Braves give boot to conservative group at 'Faith Day'

Updated: August 11, 2006, 8:07 PM ET
Associated Press

ATLANTA -- The Atlanta Braves will mix baseball with the gospel when they hold another "Faith Day" this weekend. But one of the country's most prominent Christian organizations has been tossed out of the game.

Focus on the Family, a group founded by James Dobson, was barred from participating in Sunday's postgame activities after sponsoring the first such event at Turner Field last month.

While the team wouldn't provide a reason for its decision, several gay rights groups on the Web bristled with speculation that Focus on the Family was given the boot for promoting its belief that homosexuality is a social problem comparable to alcoholism, gambling or depression.

The Braves were the first major-league team to hold "Faith Day," teaming up with Tennessee-based promoter Third Coast Sports to put on the event after a July 27 game against Florida.

Separate $10 tickets allowed fans to re-enter the left-field bleachers, where a stage was set up along the warning track. Pitcher John Smoltz gave a testimonial and a Christian rock band put on a show.

The Braves plan the same sort of event after Sunday's game against Milwaukee, this time with former Atlanta first baseman Sid Bream as the featured speaker. However, Focus on the Family won't be one of the sponsors.

The group released a statement Friday saying the July 27 event "was first-class and exceeded our expectations" but added that the Braves didn't want them to take part in the Faith Days scheduled for August.

"For Focus on the Family, our involvement in Faith Days is all about being there to support the marriage and parenting needs of families," said Rich Bennett, the group's marketing director. "The Braves game in July was a great experience for us, and we are looking forward to participating in other Faith Days and Faith Nights events with Third Coast Sports in the future."

Bennett said the group never formally committed to the August dates and suggested that any other questions be directed to the Braves, who declined comment through spokeswoman Beth Marshall.

Third Coast Sports, which has sponsored similar events at minor-league games and plans another at Turner Field on Aug. 26, also declined comment, saying it was a matter between the Braves and Focus on the Family. Dobson's group will continue to take part in future Third Coast promotions.

"We anticipate them being involved in other cities," spokesman Matt Toy said.

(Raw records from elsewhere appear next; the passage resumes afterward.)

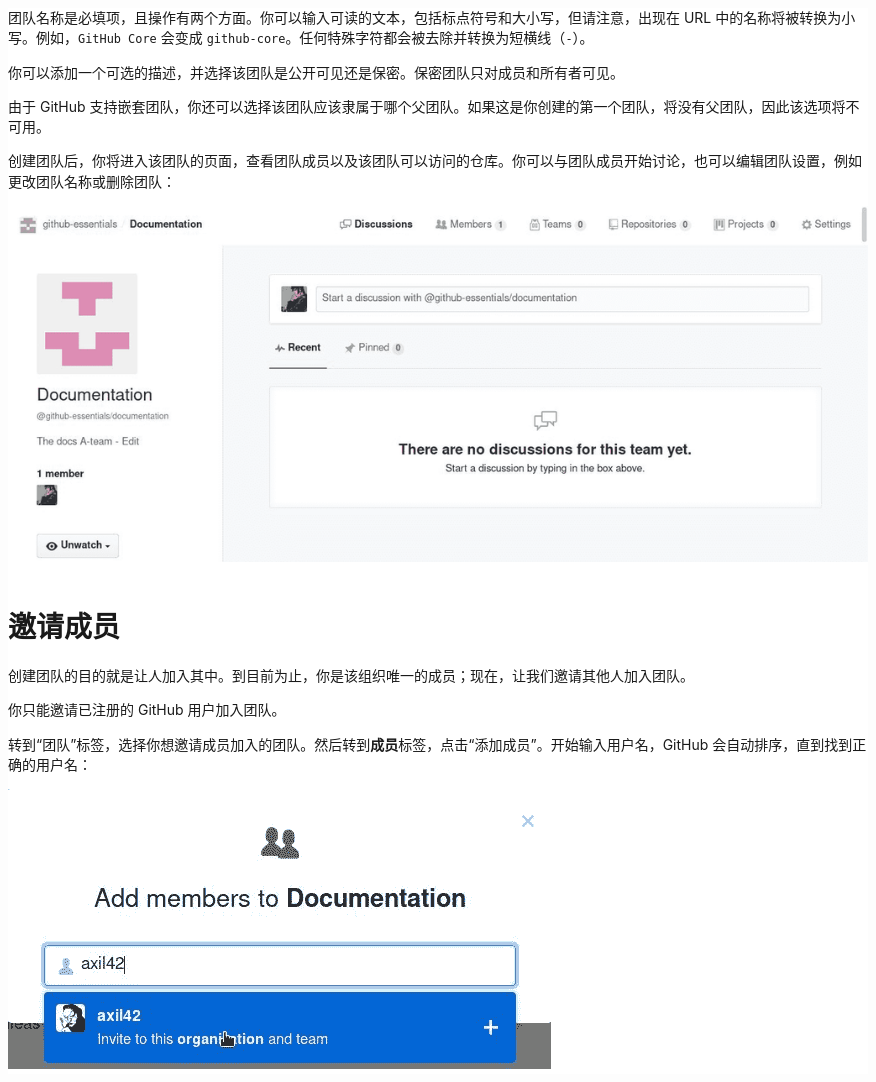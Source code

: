 团队名称是必填项，且操作有两个方面。你可以输入可读的文本，包括标点符号和大小写，但请注意，出现在 URL 中的名称将被转换为小写。例如，`GitHub Core` 会变成 `github-core`。任何特殊字符都会被去除并转换为短横线（`-`）。

你可以添加一个可选的描述，并选择该团队是公开可见还是保密。保密团队只对成员和所有者可见。

由于 GitHub 支持嵌套团队，你还可以选择该团队应该隶属于哪个父团队。如果这是你创建的第一个团队，将没有父团队，因此该选项将不可用。

创建团队后，你将进入该团队的页面，查看团队成员以及该团队可以访问的仓库。你可以与团队成员开始讨论，也可以编辑团队设置，例如更改团队名称或删除团队：

![](img/00063.jpeg)

# 邀请成员

创建团队的目的就是让人加入其中。到目前为止，你是该组织唯一的成员；现在，让我们邀请其他人加入团队。

你只能邀请已注册的 GitHub 用户加入团队。

转到“团队”标签，选择你想邀请成员加入的团队。然后转到**成员**标签，点击“添加成员”。开始输入用户名，GitHub 会自动排序，直到找到正确的用户名：

![](img/00064.jpeg)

Five years ago, the Braves received hundreds of complaints for selling a block of more 1,700 tickets to a group leading the city's bid to land the Gay Games. In return for the large purchase, the group was recognized on the field and got to pick someone to throw out the ceremonial first pitch.

The Braves said it was merely a business decision and they weren't condoning or endorsing the homosexual lifestyle. The team took the same tack with its decision to allow Third Coast Sports to hold "Faith Day."

Focus on the Family was one of eight sponsors for the first event, joining groups such as Toccoa Bible College and the Gospel Music Channel. All were allowed to set up tables where they could hand out literature and Christian-themed items to fans as they headed back into the stadium.

But the Braves may have been troubled that Focus on the Family was promoting its Web site, www.troubledwith.com, in which the group gives its suggestions for dealing with myriad problems.

Under the heading "Love & Sex," homosexuality is listed along with items such as dating, miscarriage and post-abortion syndrome. The group debunks the belief that homosexuality is caused by genetics, saying that males are often influenced by incest, molestation, exposure to pornography and negative body image.

"No solid scientific evidence exists today that people are born homosexual," the Web site says. "Interestingly enough, genetic predeterminants have also been theorized for alcoholism or depression. Neither alcoholism nor depression is embraced as healthy. Rather, we try to help people who suffer from these tendencies to find relief and recovery."

Chris Reitsma, a Braves pitcher who is recovering from a season-ending injury, is scheduled to speak at the final "Faith Day." He was unaware of the controversy over Focus on the Family.

"Obviously you want it to be a positive thing, but I didn't even know about that," Reitsma said before the Braves opened their series against Milwaukee. "That's pretty much all I know about it, that we want this to be a positive thing to promote the Christian faith."